Write out the data once more, exactly as it reads.

* [DATA FOR PROCESSING]
────────────────────
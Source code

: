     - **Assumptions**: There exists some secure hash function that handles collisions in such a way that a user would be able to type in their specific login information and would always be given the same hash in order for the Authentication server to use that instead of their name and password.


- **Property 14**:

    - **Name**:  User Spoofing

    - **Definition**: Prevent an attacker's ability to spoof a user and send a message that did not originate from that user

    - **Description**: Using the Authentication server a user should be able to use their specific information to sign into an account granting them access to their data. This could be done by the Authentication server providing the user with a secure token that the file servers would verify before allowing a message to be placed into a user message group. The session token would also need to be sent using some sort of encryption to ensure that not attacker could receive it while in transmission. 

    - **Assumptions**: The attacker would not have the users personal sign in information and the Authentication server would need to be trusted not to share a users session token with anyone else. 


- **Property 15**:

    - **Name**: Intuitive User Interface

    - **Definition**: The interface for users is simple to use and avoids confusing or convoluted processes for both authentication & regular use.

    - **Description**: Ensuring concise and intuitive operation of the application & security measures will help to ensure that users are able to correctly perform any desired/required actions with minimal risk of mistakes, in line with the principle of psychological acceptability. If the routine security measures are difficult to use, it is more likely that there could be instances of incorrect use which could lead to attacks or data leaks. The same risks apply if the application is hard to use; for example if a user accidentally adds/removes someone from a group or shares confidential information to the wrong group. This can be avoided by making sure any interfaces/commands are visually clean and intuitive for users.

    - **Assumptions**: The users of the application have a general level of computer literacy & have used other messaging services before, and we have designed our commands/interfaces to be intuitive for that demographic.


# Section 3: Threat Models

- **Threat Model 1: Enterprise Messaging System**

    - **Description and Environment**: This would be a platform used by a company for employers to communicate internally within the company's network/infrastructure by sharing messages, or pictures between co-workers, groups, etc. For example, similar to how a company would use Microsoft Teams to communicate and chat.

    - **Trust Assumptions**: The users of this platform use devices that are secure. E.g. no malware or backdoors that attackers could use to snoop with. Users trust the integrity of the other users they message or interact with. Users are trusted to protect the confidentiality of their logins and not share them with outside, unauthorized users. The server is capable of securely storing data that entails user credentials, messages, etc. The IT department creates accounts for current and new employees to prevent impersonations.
────────────────────
* [SOLUTION FOR THIS PROBLEM]
Source code

:     - **Assumptions**: There exists some secure hash function that handles collisions in such a way that a user would be able to type in their specific login information and would always be given the same hash in order for the Authentication server to use that instead of their name and password.


- **Property 14**:

    - **Name**:  User Spoofing

    - **Definition**: Prevent an attacker's ability to spoof a user and send a message that did not originate from that user

    - **Description**: Using the Authentication server a user should be able to use their specific information to sign into an account granting them access to their data. This could be done by the Authentication server providing the user with a secure token that the file servers would verify before allowing a message to be placed into a user message group. The session token would also need to be sent using some sort of encryption to ensure that not attacker could receive it while in transmission. 

    - **Assumptions**: The attacker would not have the users personal sign in information and the Authentication server would need to be trusted not to share a users session token with anyone else. 


- **Property 15**:

    - **Name**: Intuitive User Interface

    - **Definition**: The interface for users is simple to use and avoids confusing or convoluted processes for both authentication & regular use.

    - **Description**: Ensuring concise and intuitive operation of the application & security measures will help to ensure that users are able to correctly perform any desired/required actions with minimal risk of mistakes, in line with the principle of psychological acceptability. If the routine security measures are difficult to use, it is more likely that there could be instances of incorrect use which could lead to attacks or data leaks. The same risks apply if the application is hard to use; for example if a user accidentally adds/removes someone from a group or shares confidential information to the wrong group. This can be avoided by making sure any interfaces/commands are visually clean and intuitive for users.

    - **Assumptions**: The users of the application have a general level of computer literacy & have used other messaging services before, and we have designed our commands/interfaces to be intuitive for that demographic.


# Section 3: Threat Models

- **Threat Model 1: Enterprise Messaging System**

    - **Description and Environment**: This would be a platform used by a company for employers to communicate internally within the company's network/infrastructure by sharing messages, or pictures between co-workers, groups, etc. For example, similar to how a company would use Microsoft Teams to communicate and chat.

    - **Trust Assumptions**: The users of this platform use devices that are secure. E.g. no malware or backdoors that attackers could use to snoop with. Users trust the integrity of the other users they message or interact with. Users are trusted to protect the confidentiality of their logins and not share them with outside, unauthorized users. The server is capable of securely storing data that entails user credentials, messages, etc. The IT department creates accounts for current and new employees to prevent impersonations.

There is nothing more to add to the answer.